In the course of chemotherapy bone marrow VSELs were shown to gradually decrease up until the 12^th week of observation (p =<0.0001), with the highest decline within first 15 days of treatment implementation (p = 0.0402). Interestingly, despite initially significant reduction of HSCs at the 15^th day of therapy (p = 0.0001), the cells gradually moved towards the opposite direction compared to VSELs leading to values even higher that those reported at admission (Figure 2A). Next, patient risk-group stratification revealed that in accordance with pre-treatment higher values of VSELs in IR subjects, that group responded most significantly to therapy implementation (p <0.0001). Similarly, HSCs changes were dominant in the patients from the IR group. However, in accordance with previous paragraph an increase was observed after the 15th day of therapy. In addition, primarily lower HSC levels in HR patients also started to increase, with significantly higher values on the 33^rd day (p = 0.0024) (Figure 2B).

Figure 2

Figure 2. Therapy effects on VSEL and HSC populations in the bone marrow in ALL pediatric patients. Changes in VSEL and HSC in the course of therapy (A). Analysis of differences in stem cell response to therapy in ALL patients distinguished by risk-based stratification (SR, standard; IR, intermediate; HR, high risk) (B). Correlation of VSEL or HSC populations (reported at time of admission) with diagnostic parameters in the course of therapy (C). Differences in mutual associations between selected stem cells and laboratory data in median-based low/high VSEL or HSC patient groups (D). Data presented as medians with interquartile range or median values exclusively; heat-maps demonstrating correlation coefficient values. Statistically significant differences were indicated with asterisks: * - p < 0.05, ** - p < 0.01, *** - p < 0.001, **** - p < 0.0001 (color-coded asterisks indicating differences versus diagnosis time; black brackets demonstrating essential variations between groups).
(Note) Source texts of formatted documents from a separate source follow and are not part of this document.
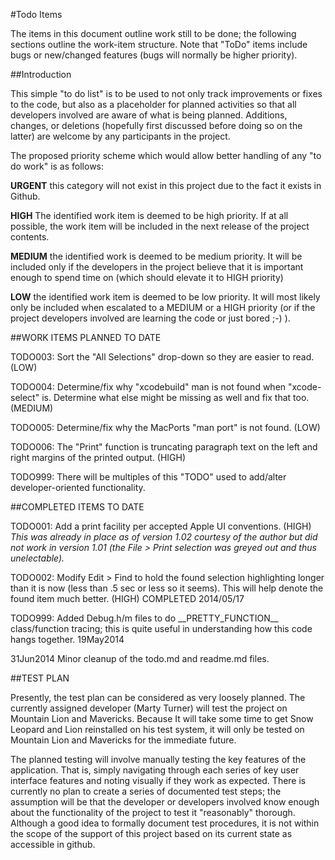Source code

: #Todo Items

The items in this document outline work still to be done; the following sections outline the work-item structure. Note that "ToDo" items include bugs or new/changed features (bugs will normally be higher priority).

##Introduction

This simple "to do list" is to be used to not only track improvements or fixes to the code, but also as a placeholder for planned activities so that all developers involved are aware of what is being planned. Additions, changes, or deletions (hopefully first discussed before doing so on the latter) are welcome by any participants in the project.

The proposed priority scheme which would allow better handling of any "to do work" is as follows:

**URGENT**	this category will not exist in this project due to the fact it exists in Github.

**HIGH**	The identified work item is deemed to be high priority. If at all possible, the work item will be included in the next release of the project contents.

**MEDIUM**	the identified work is deemed to be medium priority. It will be included only if the developers in the project believe that it is important enough to spend time on (which should elevate it to HIGH priority)

**LOW**		the identified work item is deemed to be low priority. It will most likely only be included when escalated to a MEDIUM or a HIGH priority (or if the project developers involved are learning the code or just bored ;-) ).

##WORK ITEMS PLANNED TO DATE 

TODO003: Sort the "All Selections" drop-down so they are easier to read. (LOW)

TODO004: Determine/fix why "xcodebuild" man is not found when "xcode-select" is. Determine what else might be missing as well and fix that too. (MEDIUM)

TODO005: Determine/fix why the MacPorts "man port" is not found. (LOW)

TODO006: The "Print" function is truncating paragraph text on the left and right margins of the printed output. (HIGH)  

TODO999: There will be multiples of this "TODO" used to add/alter developer-oriented functionality.

##COMPLETED ITEMS TO DATE

TODO001: Add a print facility per accepted Apple UI conventions. (HIGH) 
	*This was already in place as of version 1.02 courtesy of the author but did not work in version 1.01 (the File > Print selection was greyed out and thus unelectable).* 
	
TODO002: Modify Edit > Find to hold the found selection highlighting longer than it is now (less than .5 sec or less so it seems). This will help denote the found item much better. (HIGH)  COMPLETED 2014/05/17

TODO999: Added Debug.h/m files to do \_\_PRETTY_FUNCTION\_\_ class/function tracing; this is quite useful in understanding how this code hangs together.  19May2014

31Jun2014 Minor cleanup of the todo.md and readme.md files.

##TEST PLAN

Presently, the test plan can be considered as very loosely planned. The currently assigned developer (Marty Turner) will test the project on Mountain Lion and Mavericks. Because It will take some time to get Snow Leopard and Lion reinstalled on his test system, it will only be tested on Mountain Lion and Mavericks for the immediate future.

The planned testing will involve manually testing the key features of the application. That is, simply navigating through each series of key user interface features and noting visually if they work as expected. There is currently no plan to create a series of documented test steps; the assumption will be that the developer or developers involved know enough about the functionality of the project to test it "reasonably" thorough. Although a good idea to formally document test procedures, it is not within the scope of the support of this project based on its current state as accessible in github.
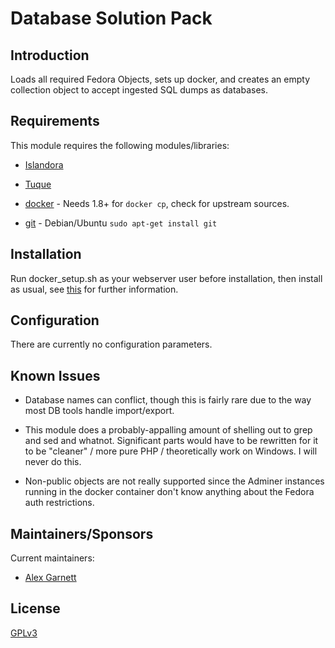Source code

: Database Solution Pack
======================

Introduction
------------

Loads all required Fedora Objects, sets up docker, and creates an empty collection object to accept ingested SQL dumps as databases.

Requirements
------------

This module requires the following modules/libraries:

-   [Islandora](<https://github.com/islandora/islandora>)

-   [Tuque](<https://github.com/islandora/tuque>)

-   [docker](<https://www.docker.com/>) - Needs 1.8+ for `docker cp`, check for upstream sources.

-   [git](<http://git-scm.com/>) - Debian/Ubuntu `sudo apt-get install git`

Installation
------------

Run docker\_setup.sh as your webserver user before installation, then install as usual, see [this](<https://drupal.org/documentation/install/modules-themes/modules-7>) for further information.

Configuration
-------------

There are currently no configuration parameters.

Known Issues
------------

-   Database names can conflict, though this is fairly rare due to the way most DB tools handle import/export.

-   This module does a probably-appalling amount of shelling out to grep and sed and whatnot. Significant parts would have to be rewritten for it to be "cleaner" / more pure PHP / theoretically work on Windows. I will never do this.

-   Non-public objects are not really supported since the Adminer instances running in the docker container don't know anything about the Fedora auth restrictions.


Maintainers/Sponsors
--------------------

Current maintainers:

-   [Alex Garnett](<https://github.com/axfelix>)

License
-------

[GPLv3](<http://www.gnu.org/licenses/gpl-3.0.txt>)

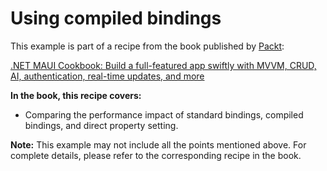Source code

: # Using compiled bindings
This example is part of a recipe from the book published by [Packt](https://www.packtpub.com/en-us?utm_source=github):

[.NET MAUI Cookbook: Build a full-featured app swiftly with MVVM, CRUD, AI, authentication, real-time updates, and more](https://www.amazon.com/NET-MAUI-Cookbook-full-featured-authentication-ebook/dp/B0DHV34WQ5)

**In the book, this recipe covers:**
- Comparing the performance impact of standard bindings, compiled bindings, and direct property setting.

**Note:** This example may not include all the points mentioned above. For complete details, please refer to the corresponding recipe in the book.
3.3 Association between VSELs and HSCs bone marrow levels at diagnosis and disease-related diagnostic parameters

Considering essential differences in selected stem cells in ALL patients and their change during the course of therapy, we evaluated their relation to the monitored laboratory parameters. Basic assessment of correlations with VSELs and HSCs did not reveal any crucial results, with only tendencies for their moderate positive link to 33^rd day leukocyte blood levels (p = 0.077 and p=0.053 accordingly), and hemoglobin level at admission with VSELs separately (p = 0.078) (Figure 2C). Furthermore, as higher stem cells predominated in patients with ALL, we aimed at evaluating correlation of different levels of VSELs or HSCs with monitored parameters. We found, inter alia, positive moderate association between higher VSELs and the MRD level (p=0.014) or bone marrow blasts on the 15^th day of therapy (p=0.08). Interestingly, strong negative correlation was demonstrated between the ALL group with low level VSELs and peripheral blood leukocytes (WBC) on the 15^th day (p=0.007). In contrast to high-VSEL group, positive correlation with day 15 bone marrow blasts was shown in reference to HSCs of low-HSC group (p=0.018). Simultaneously, the same stem cell population demonstrated moderate negative link to peripheral blood blasts levels on the 8^th day of chemotherapy (p=0.04). In context of associations at diagnosis, most significant correlations were shown predominantly in high-HSC patients, where HSC were positively associated with bone marrow blasts (p =0.0459) (Figure 2D).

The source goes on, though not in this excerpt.